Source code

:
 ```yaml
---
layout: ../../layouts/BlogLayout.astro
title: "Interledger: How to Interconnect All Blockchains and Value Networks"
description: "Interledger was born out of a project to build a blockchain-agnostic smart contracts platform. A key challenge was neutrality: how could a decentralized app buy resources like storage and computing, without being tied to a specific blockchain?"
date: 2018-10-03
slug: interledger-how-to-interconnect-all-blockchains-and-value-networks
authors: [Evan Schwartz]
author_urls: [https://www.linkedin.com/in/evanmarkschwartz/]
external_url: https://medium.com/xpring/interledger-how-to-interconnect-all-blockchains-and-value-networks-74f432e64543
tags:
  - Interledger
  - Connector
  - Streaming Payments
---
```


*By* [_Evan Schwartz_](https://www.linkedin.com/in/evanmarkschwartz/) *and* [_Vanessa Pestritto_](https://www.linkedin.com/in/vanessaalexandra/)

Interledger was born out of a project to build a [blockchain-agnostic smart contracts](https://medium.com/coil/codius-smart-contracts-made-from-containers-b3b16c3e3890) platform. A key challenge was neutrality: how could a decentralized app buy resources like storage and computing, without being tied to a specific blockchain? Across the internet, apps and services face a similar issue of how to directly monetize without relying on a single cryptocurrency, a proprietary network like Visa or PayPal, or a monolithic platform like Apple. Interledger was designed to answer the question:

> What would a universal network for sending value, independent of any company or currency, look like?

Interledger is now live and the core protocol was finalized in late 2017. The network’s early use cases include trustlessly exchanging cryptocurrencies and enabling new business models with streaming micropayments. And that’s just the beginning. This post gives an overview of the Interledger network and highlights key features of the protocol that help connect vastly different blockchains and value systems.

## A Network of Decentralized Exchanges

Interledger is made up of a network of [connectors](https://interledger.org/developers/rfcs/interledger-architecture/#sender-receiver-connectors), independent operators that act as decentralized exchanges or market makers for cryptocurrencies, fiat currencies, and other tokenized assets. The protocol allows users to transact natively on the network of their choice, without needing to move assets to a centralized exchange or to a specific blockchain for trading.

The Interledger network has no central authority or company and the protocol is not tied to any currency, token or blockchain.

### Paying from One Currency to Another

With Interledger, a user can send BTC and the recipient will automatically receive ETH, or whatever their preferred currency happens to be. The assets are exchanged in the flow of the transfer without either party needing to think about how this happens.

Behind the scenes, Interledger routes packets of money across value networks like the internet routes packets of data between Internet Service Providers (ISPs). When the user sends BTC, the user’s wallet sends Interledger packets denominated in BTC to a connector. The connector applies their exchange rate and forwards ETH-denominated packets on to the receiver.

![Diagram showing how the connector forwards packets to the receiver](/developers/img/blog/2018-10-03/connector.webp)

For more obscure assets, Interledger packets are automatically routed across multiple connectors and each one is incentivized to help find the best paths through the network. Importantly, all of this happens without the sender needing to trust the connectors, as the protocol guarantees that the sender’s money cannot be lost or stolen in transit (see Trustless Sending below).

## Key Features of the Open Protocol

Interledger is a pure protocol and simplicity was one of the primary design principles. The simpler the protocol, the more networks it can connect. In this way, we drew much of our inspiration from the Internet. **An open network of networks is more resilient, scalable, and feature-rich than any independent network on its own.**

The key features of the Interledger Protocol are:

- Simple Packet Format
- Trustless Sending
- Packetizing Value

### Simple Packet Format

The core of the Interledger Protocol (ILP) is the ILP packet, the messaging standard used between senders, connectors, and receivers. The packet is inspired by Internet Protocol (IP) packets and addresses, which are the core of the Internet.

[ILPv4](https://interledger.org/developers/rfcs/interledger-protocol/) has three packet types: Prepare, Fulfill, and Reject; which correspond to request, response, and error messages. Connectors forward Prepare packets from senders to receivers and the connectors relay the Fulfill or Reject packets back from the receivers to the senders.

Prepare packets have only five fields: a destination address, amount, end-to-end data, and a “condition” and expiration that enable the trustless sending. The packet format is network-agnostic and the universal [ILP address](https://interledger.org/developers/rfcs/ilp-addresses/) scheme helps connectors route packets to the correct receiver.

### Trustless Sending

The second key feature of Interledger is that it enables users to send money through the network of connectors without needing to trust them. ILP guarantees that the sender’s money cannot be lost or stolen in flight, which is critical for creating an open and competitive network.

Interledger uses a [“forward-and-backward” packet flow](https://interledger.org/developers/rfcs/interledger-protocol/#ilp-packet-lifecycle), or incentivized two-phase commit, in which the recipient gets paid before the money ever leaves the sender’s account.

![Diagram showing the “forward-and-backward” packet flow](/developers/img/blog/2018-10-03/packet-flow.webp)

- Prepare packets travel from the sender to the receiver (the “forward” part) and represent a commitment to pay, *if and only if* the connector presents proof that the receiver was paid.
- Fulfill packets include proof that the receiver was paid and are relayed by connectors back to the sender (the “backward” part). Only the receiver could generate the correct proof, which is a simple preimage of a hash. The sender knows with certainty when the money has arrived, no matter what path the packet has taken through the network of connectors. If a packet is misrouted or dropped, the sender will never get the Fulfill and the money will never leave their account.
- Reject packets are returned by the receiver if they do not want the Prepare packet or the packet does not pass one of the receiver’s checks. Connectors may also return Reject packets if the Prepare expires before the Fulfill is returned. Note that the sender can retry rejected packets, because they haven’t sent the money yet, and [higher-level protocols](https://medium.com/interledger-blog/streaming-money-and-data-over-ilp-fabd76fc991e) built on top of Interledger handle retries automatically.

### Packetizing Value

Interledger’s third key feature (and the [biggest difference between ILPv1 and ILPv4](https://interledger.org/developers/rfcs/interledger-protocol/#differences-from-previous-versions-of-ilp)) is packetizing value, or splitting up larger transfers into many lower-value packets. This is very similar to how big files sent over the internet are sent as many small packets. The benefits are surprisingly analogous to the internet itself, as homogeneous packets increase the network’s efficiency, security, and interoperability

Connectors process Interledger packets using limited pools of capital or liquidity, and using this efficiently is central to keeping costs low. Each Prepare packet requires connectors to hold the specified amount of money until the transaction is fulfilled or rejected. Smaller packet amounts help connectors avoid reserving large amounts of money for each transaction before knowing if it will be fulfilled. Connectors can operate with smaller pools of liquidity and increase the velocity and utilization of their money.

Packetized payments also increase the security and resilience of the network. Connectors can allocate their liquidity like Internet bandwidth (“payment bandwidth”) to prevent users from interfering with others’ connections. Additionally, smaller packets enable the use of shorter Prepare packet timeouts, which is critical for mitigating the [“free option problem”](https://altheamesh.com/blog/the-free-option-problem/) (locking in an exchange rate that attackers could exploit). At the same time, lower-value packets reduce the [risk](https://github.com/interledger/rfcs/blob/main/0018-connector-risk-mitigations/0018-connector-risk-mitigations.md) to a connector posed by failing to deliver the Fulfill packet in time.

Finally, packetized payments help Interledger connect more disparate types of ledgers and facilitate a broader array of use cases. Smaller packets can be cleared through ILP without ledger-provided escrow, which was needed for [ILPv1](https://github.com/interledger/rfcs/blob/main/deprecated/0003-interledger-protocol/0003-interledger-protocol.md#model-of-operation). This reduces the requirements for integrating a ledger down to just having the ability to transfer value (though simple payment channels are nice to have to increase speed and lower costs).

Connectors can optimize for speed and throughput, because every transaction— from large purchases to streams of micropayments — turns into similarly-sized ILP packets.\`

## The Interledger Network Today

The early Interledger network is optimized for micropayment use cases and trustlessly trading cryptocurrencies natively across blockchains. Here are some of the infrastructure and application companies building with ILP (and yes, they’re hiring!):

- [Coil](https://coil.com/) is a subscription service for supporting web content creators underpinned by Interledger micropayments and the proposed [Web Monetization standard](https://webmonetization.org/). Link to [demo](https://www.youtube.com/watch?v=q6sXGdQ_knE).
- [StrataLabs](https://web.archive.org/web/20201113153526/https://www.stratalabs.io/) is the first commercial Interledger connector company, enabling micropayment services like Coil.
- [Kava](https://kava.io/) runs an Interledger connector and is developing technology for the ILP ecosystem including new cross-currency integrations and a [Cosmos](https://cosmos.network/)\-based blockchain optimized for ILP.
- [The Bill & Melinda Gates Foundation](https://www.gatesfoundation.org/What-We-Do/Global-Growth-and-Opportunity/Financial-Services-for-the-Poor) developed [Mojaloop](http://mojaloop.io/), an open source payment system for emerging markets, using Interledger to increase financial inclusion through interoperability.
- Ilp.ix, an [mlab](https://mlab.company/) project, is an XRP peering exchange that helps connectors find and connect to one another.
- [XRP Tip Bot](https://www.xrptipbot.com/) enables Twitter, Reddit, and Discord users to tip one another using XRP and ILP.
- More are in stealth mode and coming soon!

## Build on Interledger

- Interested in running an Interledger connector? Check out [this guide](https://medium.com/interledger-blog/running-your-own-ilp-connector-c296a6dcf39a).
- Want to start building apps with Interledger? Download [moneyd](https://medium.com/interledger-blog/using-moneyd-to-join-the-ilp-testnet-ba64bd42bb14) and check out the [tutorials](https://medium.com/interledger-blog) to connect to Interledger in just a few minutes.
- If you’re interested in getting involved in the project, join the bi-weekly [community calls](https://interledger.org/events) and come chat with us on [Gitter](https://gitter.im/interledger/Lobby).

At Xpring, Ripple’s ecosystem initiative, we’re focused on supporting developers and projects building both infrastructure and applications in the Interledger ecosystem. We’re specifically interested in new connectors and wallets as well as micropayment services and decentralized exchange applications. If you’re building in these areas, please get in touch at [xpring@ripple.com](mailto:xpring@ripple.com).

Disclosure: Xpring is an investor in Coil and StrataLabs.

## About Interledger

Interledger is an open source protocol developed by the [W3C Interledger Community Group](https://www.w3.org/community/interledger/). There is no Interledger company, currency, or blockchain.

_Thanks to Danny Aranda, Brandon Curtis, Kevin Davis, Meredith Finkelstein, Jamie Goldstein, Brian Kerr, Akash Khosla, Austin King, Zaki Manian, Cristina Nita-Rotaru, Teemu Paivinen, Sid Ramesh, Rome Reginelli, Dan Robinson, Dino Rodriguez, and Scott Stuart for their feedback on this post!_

_ _ _ _ _

◆ Required work: What lines in the listing above contain the word "speed"? Show each one.

◆ Written solution:
Finally, packetized payments help Interledger connect more disparate types of ledgers and facilitate a broader array of use cases. Smaller packets can be cleared through ILP without ledger-provided escrow, which was needed for [ILPv1](https://github.com/interledger/rfcs/blob/main/deprecated/0003-interledger-protocol/0003-interledger-protocol.md#model-of-operation). This reduces the requirements for integrating a ledger down to just having the ability to transfer value (though simple payment channels are nice to have to increase speed and lower costs).
Connectors can optimize for speed and throughput, because every transaction— from large purchases to streams of micropayments — turns into similarly-sized ILP packets.\`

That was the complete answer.